- [Directions for this task] Without altering a word, return the records below, but exclude the pictures.
*** Exercise materials ***
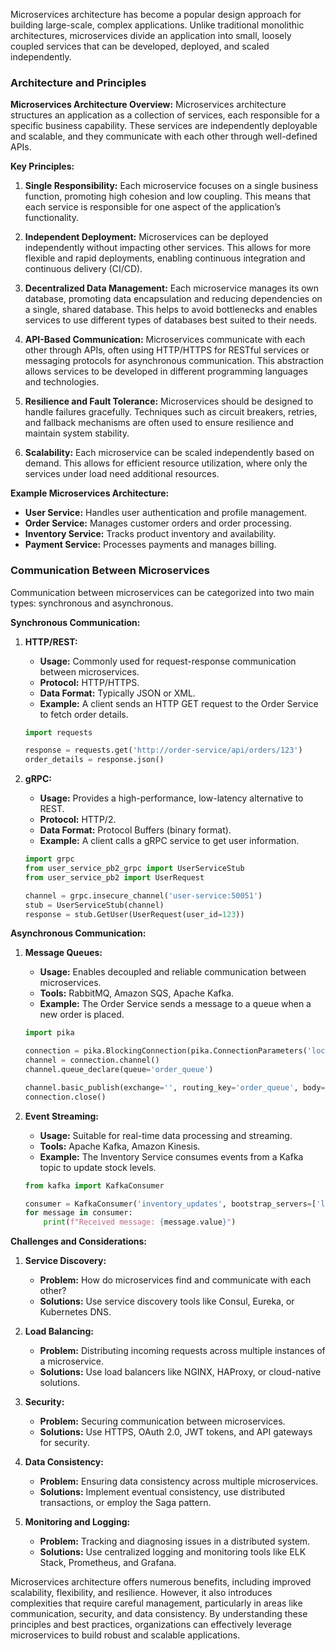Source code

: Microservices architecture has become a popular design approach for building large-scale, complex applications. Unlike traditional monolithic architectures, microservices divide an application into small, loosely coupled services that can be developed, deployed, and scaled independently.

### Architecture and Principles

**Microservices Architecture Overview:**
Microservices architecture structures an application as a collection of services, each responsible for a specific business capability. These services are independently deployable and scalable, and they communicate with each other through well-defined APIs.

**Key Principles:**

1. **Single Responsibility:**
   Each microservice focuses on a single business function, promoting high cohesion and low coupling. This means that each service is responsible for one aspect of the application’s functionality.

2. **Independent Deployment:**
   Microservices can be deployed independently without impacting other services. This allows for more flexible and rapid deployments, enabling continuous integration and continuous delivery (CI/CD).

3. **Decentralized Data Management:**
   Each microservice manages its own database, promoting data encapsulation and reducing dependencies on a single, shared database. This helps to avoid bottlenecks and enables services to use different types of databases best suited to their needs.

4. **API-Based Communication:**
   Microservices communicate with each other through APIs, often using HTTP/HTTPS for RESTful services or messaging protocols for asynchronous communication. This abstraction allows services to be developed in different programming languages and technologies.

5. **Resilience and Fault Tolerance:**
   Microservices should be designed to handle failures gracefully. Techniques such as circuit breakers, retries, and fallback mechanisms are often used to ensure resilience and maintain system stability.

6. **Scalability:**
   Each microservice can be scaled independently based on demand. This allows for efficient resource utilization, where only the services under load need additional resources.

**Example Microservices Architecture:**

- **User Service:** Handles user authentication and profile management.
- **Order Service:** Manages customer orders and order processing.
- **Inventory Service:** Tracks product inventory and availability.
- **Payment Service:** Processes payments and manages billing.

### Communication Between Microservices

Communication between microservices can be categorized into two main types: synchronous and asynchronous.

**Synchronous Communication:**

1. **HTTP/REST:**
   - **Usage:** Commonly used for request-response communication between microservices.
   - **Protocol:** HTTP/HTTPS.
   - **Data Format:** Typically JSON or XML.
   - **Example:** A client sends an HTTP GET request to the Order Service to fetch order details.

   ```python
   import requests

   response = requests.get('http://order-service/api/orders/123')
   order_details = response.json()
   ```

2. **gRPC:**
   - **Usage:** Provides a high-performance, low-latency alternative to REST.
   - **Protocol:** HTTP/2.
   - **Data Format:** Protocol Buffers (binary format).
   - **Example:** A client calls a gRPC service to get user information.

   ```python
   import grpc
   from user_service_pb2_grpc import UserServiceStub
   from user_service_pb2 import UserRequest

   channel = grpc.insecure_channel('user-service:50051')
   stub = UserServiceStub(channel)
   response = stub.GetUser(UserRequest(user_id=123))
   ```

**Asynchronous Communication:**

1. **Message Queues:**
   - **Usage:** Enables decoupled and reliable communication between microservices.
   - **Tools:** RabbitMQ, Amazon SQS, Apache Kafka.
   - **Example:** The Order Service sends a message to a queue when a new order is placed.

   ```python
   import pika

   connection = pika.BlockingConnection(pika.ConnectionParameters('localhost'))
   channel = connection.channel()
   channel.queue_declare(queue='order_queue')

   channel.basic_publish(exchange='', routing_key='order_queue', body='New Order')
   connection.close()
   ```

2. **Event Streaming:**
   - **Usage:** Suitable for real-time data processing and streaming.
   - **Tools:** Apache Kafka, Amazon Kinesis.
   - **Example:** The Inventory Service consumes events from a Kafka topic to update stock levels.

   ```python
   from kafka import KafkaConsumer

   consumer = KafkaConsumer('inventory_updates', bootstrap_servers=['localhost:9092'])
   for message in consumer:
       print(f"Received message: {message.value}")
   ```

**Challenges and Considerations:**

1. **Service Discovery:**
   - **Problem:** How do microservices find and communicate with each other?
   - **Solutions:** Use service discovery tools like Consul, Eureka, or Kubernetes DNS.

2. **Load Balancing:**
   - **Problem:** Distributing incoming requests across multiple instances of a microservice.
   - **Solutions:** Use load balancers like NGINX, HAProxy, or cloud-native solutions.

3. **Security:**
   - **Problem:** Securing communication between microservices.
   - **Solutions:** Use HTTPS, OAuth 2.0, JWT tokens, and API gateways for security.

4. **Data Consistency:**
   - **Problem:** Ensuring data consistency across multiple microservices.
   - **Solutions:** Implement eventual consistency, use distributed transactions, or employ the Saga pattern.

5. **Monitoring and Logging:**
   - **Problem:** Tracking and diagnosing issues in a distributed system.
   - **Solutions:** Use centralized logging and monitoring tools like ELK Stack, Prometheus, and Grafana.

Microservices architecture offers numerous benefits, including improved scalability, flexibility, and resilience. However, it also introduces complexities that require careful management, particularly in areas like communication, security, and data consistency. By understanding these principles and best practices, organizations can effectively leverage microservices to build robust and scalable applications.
*** End of Exercise materials ***
- [Result of the exercise]
Source code

: Microservices architecture has become a popular design approach for building large-scale, complex applications. Unlike traditional monolithic architectures, microservices divide an application into small, loosely coupled services that can be developed, deployed, and scaled independently.

### Architecture and Principles

**Microservices Architecture Overview:**
Microservices architecture structures an application as a collection of services, each responsible for a specific business capability. These services are independently deployable and scalable, and they communicate with each other through well-defined APIs.

**Key Principles:**

1. **Single Responsibility:**
   Each microservice focuses on a single business function, promoting high cohesion and low coupling. This means that each service is responsible for one aspect of the application’s functionality.

2. **Independent Deployment:**
   Microservices can be deployed independently without impacting other services. This allows for more flexible and rapid deployments, enabling continuous integration and continuous delivery (CI/CD).

3. **Decentralized Data Management:**
   Each microservice manages its own database, promoting data encapsulation and reducing dependencies on a single, shared database. This helps to avoid bottlenecks and enables services to use different types of databases best suited to their needs.

4. **API-Based Communication:**
   Microservices communicate with each other through APIs, often using HTTP/HTTPS for RESTful services or messaging protocols for asynchronous communication. This abstraction allows services to be developed in different programming languages and technologies.

5. **Resilience and Fault Tolerance:**
   Microservices should be designed to handle failures gracefully. Techniques such as circuit breakers, retries, and fallback mechanisms are often used to ensure resilience and maintain system stability.

6. **Scalability:**
   Each microservice can be scaled independently based on demand. This allows for efficient resource utilization, where only the services under load need additional resources.

**Example Microservices Architecture:**

- **User Service:** Handles user authentication and profile management.
- **Order Service:** Manages customer orders and order processing.
- **Inventory Service:** Tracks product inventory and availability.
- **Payment Service:** Processes payments and manages billing.

### Communication Between Microservices

Communication between microservices can be categorized into two main types: synchronous and asynchronous.

**Synchronous Communication:**

1. **HTTP/REST:**
   - **Usage:** Commonly used for request-response communication between microservices.
   - **Protocol:** HTTP/HTTPS.
   - **Data Format:** Typically JSON or XML.
   - **Example:** A client sends an HTTP GET request to the Order Service to fetch order details.

   ```python
   import requests

   response = requests.get('http://order-service/api/orders/123')
   order_details = response.json()
   ```

2. **gRPC:**
   - **Usage:** Provides a high-performance, low-latency alternative to REST.
   - **Protocol:** HTTP/2.
   - **Data Format:** Protocol Buffers (binary format).
   - **Example:** A client calls a gRPC service to get user information.

   ```python
   import grpc
   from user_service_pb2_grpc import UserServiceStub
   from user_service_pb2 import UserRequest

   channel = grpc.insecure_channel('user-service:50051')
   stub = UserServiceStub(channel)
   response = stub.GetUser(UserRequest(user_id=123))
   ```

**Asynchronous Communication:**

1. **Message Queues:**
   - **Usage:** Enables decoupled and reliable communication between microservices.
   - **Tools:** RabbitMQ, Amazon SQS, Apache Kafka.
   - **Example:** The Order Service sends a message to a queue when a new order is placed.

   ```python
   import pika

   connection = pika.BlockingConnection(pika.ConnectionParameters('localhost'))
   channel = connection.channel()
   channel.queue_declare(queue='order_queue')

   channel.basic_publish(exchange='', routing_key='order_queue', body='New Order')
   connection.close()
   ```

2. **Event Streaming:**
   - **Usage:** Suitable for real-time data processing and streaming.
   - **Tools:** Apache Kafka, Amazon Kinesis.
   - **Example:** The Inventory Service consumes events from a Kafka topic to update stock levels.

   ```python
   from kafka import KafkaConsumer

   consumer = KafkaConsumer('inventory_updates', bootstrap_servers=['localhost:9092'])
   for message in consumer:
       print(f"Received message: {message.value}")
   ```

**Challenges and Considerations:**

1. **Service Discovery:**
   - **Problem:** How do microservices find and communicate with each other?
   - **Solutions:** Use service discovery tools like Consul, Eureka, or Kubernetes DNS.

2. **Load Balancing:**
   - **Problem:** Distributing incoming requests across multiple instances of a microservice.
   - **Solutions:** Use load balancers like NGINX, HAProxy, or cloud-native solutions.

3. **Security:**
   - **Problem:** Securing communication between microservices.
   - **Solutions:** Use HTTPS, OAuth 2.0, JWT tokens, and API gateways for security.

4. **Data Consistency:**
   - **Problem:** Ensuring data consistency across multiple microservices.
   - **Solutions:** Implement eventual consistency, use distributed transactions, or employ the Saga pattern.

5. **Monitoring and Logging:**
   - **Problem:** Tracking and diagnosing issues in a distributed system.
   - **Solutions:** Use centralized logging and monitoring tools like ELK Stack, Prometheus, and Grafana.

Microservices architecture offers numerous benefits, including improved scalability, flexibility, and resilience. However, it also introduces complexities that require careful management, particularly in areas like communication, security, and data consistency. By understanding these principles and best practices, organizations can effectively leverage microservices to build robust and scalable applications.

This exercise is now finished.